2.6. Immunohistochemical analysis
Antigen retrieval was performed by treating the tissue sections with proteinase K (0.2 mg/ml) for 10 min at 22 °C. Primary antibodies were detected with Alexa Fluor 594-conjugated donkey anti-rabbit or Alexa Fluor 488-conjugated goat anti-mouse secondary antibodies (1:1000). Staining for fibrillar amyloid was performed either using Amylo-Glo as described by the manufacturer (Biosensis Inc., Thebarton, South Australia) or staining with thioflavin S. The following antibodies were used for immunohistochemical analysis: mAb66.1 (1:250), which recognizes residues 1–5 of human Aβ [41]; mAb2B4 to detect Aβ42 (1:1000) and rabbit polyclonal antibody to detect Aβ40 (1:200; Biosource, Camarillo, CA) respectively; rabbit polyclonal antibody to collagen type IV to visualize cerebral vessels (1:100; ThermoFisher, Rockford, IL); and rabbit antibodies to NeuN (1:200; cat #MA5–33,103 Invitrogen, Carlsbad, CA), GFAP (1:200; Dako, Santa Clara, CA) and Iba-1 (1:200; Fujifilm Wako Pure Chemical, Osaka, Japan) for detection of neurons, astrocytes and microglia, respectively. ApoE was detected using a rabbit monoclonal antibody (APOE, 1:250, RRID: AB_2,832,971, Abcam, Cambridge, MA). The presence of osteopontin along occluded/calcified thalamic vessels was detected using a rabbit polyclonal antibody (1:200; cat #ab63856, Abcam) followed by biotinylated anti-rabbit IgG (1:1000; cat #BA-1100, Vector Laboratories, Burlingame, CA) and Vectastain Elite ABC—HRP kit and developed with stable DAB (cat #750,118, Invitrogen). Prussian blue iron staining was performed to detect hemosiderin deposits reflecting signs of previous microhemorrhage [33,42]. Von Kossa calcium staining was used to detect small vessel occlusion/calcifications in the brain [43]. In this case, tissue sections were counterstained with pararosanline.
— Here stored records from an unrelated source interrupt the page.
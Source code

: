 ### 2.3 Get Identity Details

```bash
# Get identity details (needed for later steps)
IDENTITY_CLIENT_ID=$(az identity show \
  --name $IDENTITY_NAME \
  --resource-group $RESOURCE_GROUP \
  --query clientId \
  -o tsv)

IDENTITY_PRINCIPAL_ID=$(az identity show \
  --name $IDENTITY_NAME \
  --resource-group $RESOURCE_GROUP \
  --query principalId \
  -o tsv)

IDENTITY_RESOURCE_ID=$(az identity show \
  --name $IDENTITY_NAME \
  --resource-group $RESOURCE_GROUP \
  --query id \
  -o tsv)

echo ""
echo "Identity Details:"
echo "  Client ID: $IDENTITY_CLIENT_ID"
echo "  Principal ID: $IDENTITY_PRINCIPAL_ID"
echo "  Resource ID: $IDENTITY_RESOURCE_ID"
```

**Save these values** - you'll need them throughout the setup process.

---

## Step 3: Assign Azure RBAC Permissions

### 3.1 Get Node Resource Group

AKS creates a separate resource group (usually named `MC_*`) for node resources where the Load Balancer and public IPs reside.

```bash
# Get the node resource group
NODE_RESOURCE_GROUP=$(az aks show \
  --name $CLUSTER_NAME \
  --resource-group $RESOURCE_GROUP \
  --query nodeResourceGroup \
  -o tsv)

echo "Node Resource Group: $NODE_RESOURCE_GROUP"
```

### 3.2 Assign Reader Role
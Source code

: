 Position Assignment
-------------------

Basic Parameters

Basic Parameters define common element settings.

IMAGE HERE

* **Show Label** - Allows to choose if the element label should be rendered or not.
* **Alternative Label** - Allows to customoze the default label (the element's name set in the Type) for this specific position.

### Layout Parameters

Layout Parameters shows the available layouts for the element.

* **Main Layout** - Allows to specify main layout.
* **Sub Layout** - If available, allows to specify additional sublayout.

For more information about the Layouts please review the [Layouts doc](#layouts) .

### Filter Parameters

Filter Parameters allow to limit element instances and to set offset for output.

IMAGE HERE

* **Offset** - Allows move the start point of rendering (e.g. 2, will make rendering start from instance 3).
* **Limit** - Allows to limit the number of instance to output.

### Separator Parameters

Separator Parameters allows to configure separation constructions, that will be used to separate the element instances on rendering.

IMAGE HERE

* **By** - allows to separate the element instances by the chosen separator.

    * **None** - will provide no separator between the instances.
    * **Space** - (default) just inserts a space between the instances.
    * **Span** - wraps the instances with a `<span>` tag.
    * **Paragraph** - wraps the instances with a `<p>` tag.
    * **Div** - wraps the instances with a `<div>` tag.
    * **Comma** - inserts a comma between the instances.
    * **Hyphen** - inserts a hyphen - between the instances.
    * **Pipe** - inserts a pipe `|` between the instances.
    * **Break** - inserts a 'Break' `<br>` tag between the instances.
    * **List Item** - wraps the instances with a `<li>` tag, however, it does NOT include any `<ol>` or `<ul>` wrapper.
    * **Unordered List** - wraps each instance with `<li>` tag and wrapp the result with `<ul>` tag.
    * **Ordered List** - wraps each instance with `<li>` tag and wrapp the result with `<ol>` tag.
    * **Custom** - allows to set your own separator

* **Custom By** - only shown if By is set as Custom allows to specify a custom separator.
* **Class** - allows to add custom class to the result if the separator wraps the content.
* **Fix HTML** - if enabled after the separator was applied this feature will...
2.7. Quantitative measures of cerebral vascular pathologies
The percent area amyloid coverage of cerebral vessels, the numbers of cerebral microbleeds and numbers of occluded/calcified vessels in the cortex, hippocampus, thalamus and surface leptomeningeal/pial vessels was determined in rats at each of the specified ages using stereological principles as described [44].
2.8. Statistical analysis
Histological and biochemical data were analyzed by t-test at the 0.05 significance level.
Results
Neuronal expression of human Swedish/Dutch mutant AβPP results in accumulation of Dutch mutant Aβ peptides in brain
Previously, we used a neuronal-specific Thy1.2 expression cassette to drive expression human AβPP harboring the familial AD Swedish K670N/M671L mutations and the familial CAA Dutch E693Q and Iowa D694N mutations in neurons in the rat brain [33]. This line of rTg-DI rats, that produce chimeric Dutch/Iowa CAA mutant Aβ peptides, develops early-onset and progressive capillary CAA type-1 and associated vasculopathies [33,34,36]. Since the Dutch E693Q mutation in the APP gene results in primarily larger vessel CAA type-2 in patients [18], [19], [20] we reasoned that producing Dutch E22Q mutant Aβ in the brains of rats would similarly lead to CAA type-2 pathology. To test this, the neuronal-specific Thy1.2 expression cassette, similar to the one utilized to produce rTg-DI rats, was again used to drive expression human AβPP in neurons in the rat brain harboring the familial AD Swedish K670N / M671L mutations and now the sole the familial CAA Dutch E693Q mutation. The Swedish AβPP mutations were again incorporated into the transgene solely to enhance β-secretase processing and production of Aβ peptides [45]. The familial CAA Dutch mutation was included in the transgene to yield Dutch CAA mutant E22Q Aβ peptides in brain which exhibit markedly enhanced fibrillogenic and vascular pathogenic properties compared to non-mutated Aβ [46,47]. These transgenic rats (rTg-D) were generated by microinjection of the human APP770-SwD construct into oocytes in a Sprague-Dawley background. The presence of the human AβPP transgene was validated in founder and subsequent offspring rats by PCR analysis. All rTg-D rats used in the subsequent characterization experiments presented below were heterozygous for the human AβPP transgene.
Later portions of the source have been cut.